Liputan6.com, Jakarta – Kepala Divisi Humas Polri Jhonny Edison Isir menegaskan tidak ada toleransi bagi anggota kepolisian yang terlibat penyalahgunaan narkoba. Setiap oknum dipastikan akan diproses hukum secara tegas dan transparan.

Penegasan tersebut disampaikan Jhonny usai mengumumkan penetapan tersangka terhadap Kapolres Bima Kota nonaktif AKBP Didik Putra Kuncoro dalam kasus penyalahgunaan narkotika.

“Tidak ada ruang aman bagi pelaku kejahatan, siapapun mereka, termasuk oknum internal Polri,” kata Jhonny kepada wartawan, Minggu (15/2/2026).

Menurut dia, narkotika merupakan kejahatan luar biasa (extra ordinary crime) yang harus diberantas tanpa pandang bulu.

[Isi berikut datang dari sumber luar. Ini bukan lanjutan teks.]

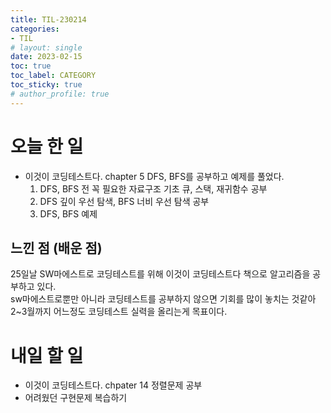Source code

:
 ```yaml
---
title: TIL-230214
categories:
- TIL
# layout: single
date: 2023-02-15
toc: true
toc_label: CATEGORY
toc_sticky: true
# author_profile: true
---
```


# 오늘 한 일

- 이것이 코딩테스트다. chapter 5 DFS, BFS를 공부하고 예제를 풀었다.   
  1. DFS, BFS 전 꼭 필요한 자료구조 기초 큐, 스택, 재귀함수 공부
  2. DFS 깊이 우선 탐색, BFS 너비 우선 탐색 공부
  3. DFS, BFS 예제


## 느낀 점 (배운 점)

25일날 SW마에스트로 코딩테스트를 위해 이것이 코딩테스트다 책으로 알고리즘을 공부하고 있다.    
sw마에스트로뿐만 아니라 코딩테스트를 공부하지 않으면 기회를 많이 놓치는 것같아 2~3월까지 어느정도 코딩테스트 실력을 올리는게 목표이다.   


# 내일 할 일

- 이것이 코딩테스트다. chpater 14 정렬문제 공부   
- 어려웠던 구현문제 복습하기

Komitmen tersebut, kata Jhonny, berlaku baik bagi masyarakat umum maupun anggota Polri.

“Polri tidak mentoleransi segala bentuk penyalahgunaan narkotika dan psikotropika,” ujarnya.

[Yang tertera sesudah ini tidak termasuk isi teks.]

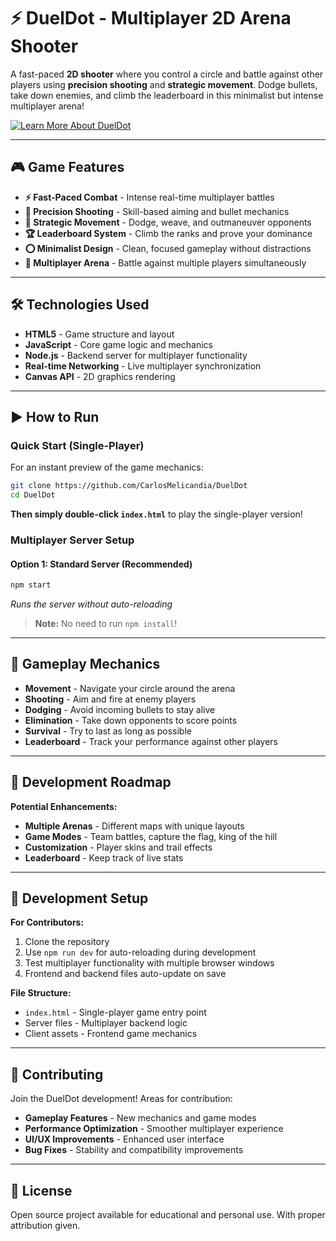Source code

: # ⚡ DuelDot - Multiplayer 2D Arena Shooter

A fast-paced **2D shooter** where you control a circle and battle against other players using **precision shooting** and **strategic movement**. Dodge bullets, take down enemies, and climb the leaderboard in this minimalist but intense multiplayer arena!

[![Learn More About DuelDot](https://img.shields.io/badge/View-Learn%20More%20About%20DuelDot-blue?style=for-the-badge&logo=book)](https://heyzine.com/flip-book/79af9d0238.html#page/7)

---

## 🎮 Game Features

- **⚡ Fast-Paced Combat** - Intense real-time multiplayer battles
- **🎯 Precision Shooting** - Skill-based aiming and bullet mechanics
- **🏃 Strategic Movement** - Dodge, weave, and outmaneuver opponents
- **🏆 Leaderboard System** - Climb the ranks and prove your dominance
- **⭕ Minimalist Design** - Clean, focused gameplay without distractions
- **👥 Multiplayer Arena** - Battle against multiple players simultaneously

---

## 🛠 Technologies Used

- **HTML5** - Game structure and layout
- **JavaScript** - Core game logic and mechanics
- **Node.js** - Backend server for multiplayer functionality
- **Real-time Networking** - Live multiplayer synchronization
- **Canvas API** - 2D graphics rendering

---

## ▶️ How to Run

### Quick Start (Single-Player)
For an instant preview of the game mechanics:

```bash
git clone https://github.com/CarlosMelicandia/DuelDot
cd DuelDot
```

**Then simply double-click `index.html`** to play the single-player version!

### Multiplayer Server Setup

#### Option 1: Standard Server (Recommended)
```bash
npm start
```
*Runs the server without auto-reloading*
> **Note:** No need to run `npm install`!

---

## 🎯 Gameplay Mechanics

- **Movement** - Navigate your circle around the arena
- **Shooting** - Aim and fire at enemy players
- **Dodging** - Avoid incoming bullets to stay alive
- **Elimination** - Take down opponents to score points
- **Survival** - Try to last as long as possible
- **Leaderboard** - Track your performance against other players

---

## 🚀 Development Roadmap

**Potential Enhancements:**
- **Multiple Arenas** - Different maps with unique layouts
- **Game Modes** - Team battles, capture the flag, king of the hill
- **Customization** - Player skins and trail effects
- **Leaderboard** - Keep track of live stats 

---

## 🔧 Development Setup

**For Contributors:**
1. Clone the repository
2. Use `npm run dev` for auto-reloading during development
3. Test multiplayer functionality with multiple browser windows
4. Frontend and backend files auto-update on save

**File Structure:**
- `index.html` - Single-player game entry point
- Server files - Multiplayer backend logic
- Client assets - Frontend game mechanics

---

## 🤝 Contributing

Join the DuelDot development! Areas for contribution:
- **Gameplay Features** - New mechanics and game modes
- **Performance Optimization** - Smoother multiplayer experience
- **UI/UX Improvements** - Enhanced user interface
- **Bug Fixes** - Stability and compatibility improvements
  
---

## 📝 License

Open source project available for educational and personal use. With proper attribution given.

Jhonny menambahkan, kepercayaan publik merupakan modal utama institusi kepolisian. Oleh karena itu, setiap tindakan yang berpotensi merusak kredibilitas Polri akan ditindak secara tegas dan proporsional.

Dalam perkara ini, Bareskrim Polri telah mengambil langkah hukum terhadap oknum anggota kepolisian beserta pihak keluarga yang diduga terlibat dalam peredaran gelap narkotika.

“Ini bukti nyata bahwa tidak ada impunitas,” tegasnya.